Book Review:  Plundering Appalachia

Book Review:  Plundering Appalachia

Those who visit the coalfields today will recognize the horrid images that preface this book.  They might even pick out some places and faces.  They might have shook those rough old hands, with the earth slipping through them, whose owner in overalls stands partway in the frame.

From the comfort of a coffee table, “Even a casual reader glancing at the photos…will readily understand the devastation…”

“You know not what you’ve lost in the land unless you know what it was like before.”  It is appropriate, then, to begin the book with the beauty of Appalachia unmolested.

Coal’s environmental problems have been on the public docket since at least 1285, when London commissions sought to assuage air pollution in the city brought on by burning coal.

In sweeping “postcards of destruction,” skilled photographers like Antrim Caskey, Vivian Stockman, and Giles Ashford document the damage; they are expounded upon with short chapters by writers such as Denise Giardina, Robert F. Kennedy Jr., Carl Pope, Wendell Berry, and Ken Hechler.

The authors of this book could have filled all of its pages and more with stories of coalfield residents and their grievance.  Several prominent figures like Maria Gunnoe, Lucious Thompson, and Judy Bonds are featured, as well as other activists who say “Compromise, hell!”

Robert F. Kennedy Jr. invokes the spirited efforts of his father, who fought strip mining back in the 1960s.  The late senator ominously predicted that the coal companies would shatter union ranks and leave communities in perpetual poverty.

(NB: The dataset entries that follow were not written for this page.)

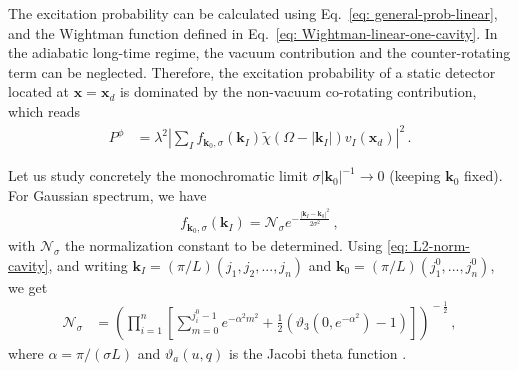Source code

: \documentclass[prd,twocolumn,superscriptaddress,nofootinbib,floatfix,amsmath,amssymb]{revtex4-2}
\newcommand{\bx}{\bm{x}}
\newcommand{\bk}{{\bm{k}}}
\newcommand{\NN}{\mathcal{N}}
\begin{document}
    The excitation probability can be calculated using Eq.~\eqref{eq: general-prob-linear}, and the Wightman function defined in Eq.~\eqref{eq: Wightman-linear-one-cavity}. 
    In the adiabatic long-time regime, the vacuum contribution and the counter-rotating term can be neglected. Therefore, the excitation probability of a static detector located at $\bx=\bx_d$ is dominated by the non-vacuum co-rotating contribution, which reads
    \begin{align}
        P^\phi &= \lambda^2 \left|\sum_{I}f_{\bk_0,\sigma}(\bk_I)\tilde\chi(\Omega-|\bk_I|)v_I(\bx_d)\right|^2\,.
    \end{align}
    

    
    Let us study concretely the monochromatic limit \mbox{$\sigma |\bk_0|^{-1} \to 0$} (keeping $\bk_0$ fixed). For Gaussian spectrum, we have
    \begin{align}
        f_{\bk_0,\sigma}(\bk_I) = \NN_{\sigma}e^{-\frac{|\bk_I-\bk_0|^2}{2\sigma^2}}\,,
    \end{align}
    with $\NN_\sigma$ the normalization constant to be determined. Using \eqref{eq: L2-norm-cavity}, and writing $\bk_I = (\pi/L)(j_1,j_2,...,j_n)$ and $\bk_0 = (\pi/L)(j_1^0,...,j_n^0)$, we get
    \begin{align}
        \NN_\sigma &= \left(\prod_{i=1}^{n} \left[\sum_{m=0}^{j^0_i-1} e^{ -\alpha^2 m^2}+\frac{1}{2} \left(\vartheta _3(0,e^{-\alpha^2})-1\right)\right]\right)^{\!\!-\frac{1}{2}}\!\!\!\,,
    \end{align}
    where $\alpha = \pi/(\sigma L)$ and $\vartheta_a(u,q)$ is the Jacobi theta function \cite{NIST:DLMF}. 
    
\end{document}
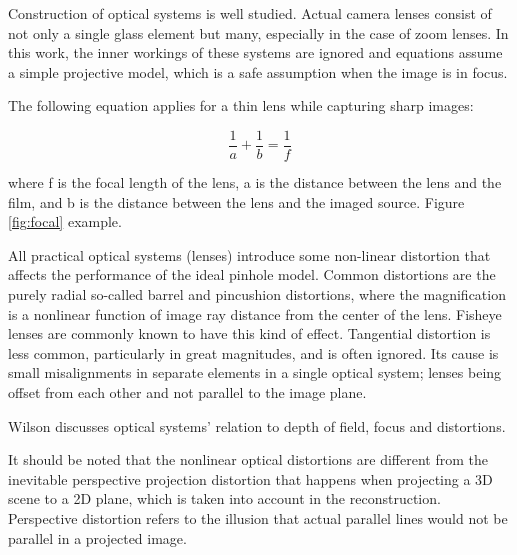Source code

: Construction of optical systems is well studied. \cite{kingslake1989history}
Actual camera lenses consist of not only a single glass element but many, especially in the case of zoom lenses. In this work, the inner workings of these systems are ignored and equations assume a simple projective model, which is a safe assumption when the image is in focus.

The following equation applies for a thin lens while capturing sharp images:

\begin{equation}
	\frac{1}{a} + \frac{1}{b} = \frac{1}{f} \label{eq:focal}
\end{equation}

where f is the focal length of the lens, a is the distance between the lens and the film, and b is the distance between the lens and the imaged source. Figure \ref{fig:focal} example.



All practical optical systems (lenses) introduce some non-linear distortion that affects the performance of the ideal pinhole model.
Common distortions are the purely radial so-called barrel and pincushion distortions, where the magnification is a nonlinear function of image ray distance from the center of the lens. %
Fisheye lenses are commonly known to have this kind of effect.
Tangential distortion is less common, particularly in great magnitudes, and is often ignored. Its cause is small misalignments in separate elements in a single optical system; lenses being offset from each other and not parallel to the image plane. \cite{kingslake1989history}

Wilson \cite{wilson2004anton} discusses optical systems' relation to depth of field, focus and distortions.

It should be noted that the nonlinear optical distortions are different from the inevitable perspective projection distortion that happens when projecting a 3D scene to a 2D plane, which is taken into account in the reconstruction.
Perspective distortion refers to the illusion that actual parallel lines would not be parallel in a projected image. \cite{SOMEONE}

Douglas R. Tompkins describes Appalachia accurately as a “resource colony,” existing within our own country.  It is true that the most robust companies that mine in Appalachia have come from other regions to do so, and siphon the profits out.

Hearkening to David Brower, the late environmentalist: “there will be no jobs, no culture, no society, and no prosperity on a dead planet.”
The book mentions climactic stability; it emphasizes the importance of balancing greenhouse gases and the urgent threat coal emissions pose as they leverage us over that fulcrum.  Climatologists like James Hansen and James Lovelock have forewarned of this danger; now more and more scientists are agreeing.

Also quite pertinent to today’s conversation around carbon cap and trade is Cindy Rank’s chapter titled “Cutting Emissions Doesn’t Cut It,” which lists the myriad reasons why, essentially, coal will always be a dirty fuel. 

Peak coal production for the world will come around 2030, say two reports written in 2007 (Energy Watch Group & Institute for Energy).  Sooner, they say, for China.

“Plundering Appalachia” ends with a call to legally abolish mountaintop removal, a motion that was introduced in Congress by Ken Hechler in 1971; at age 94 he continues to fight for that cause.

Denise Giardina provides a authoritative afterword, “Desecration.”  An acclaimed writer and McDowell County native forced into exile, Giardina has all the words and all the experience to put coal mining in a human perspective. 
   
“Plundering Appalachia” is yet another powerful beacon to what is already a well-documented American saga of a destruction against a land, a people, and a democracy.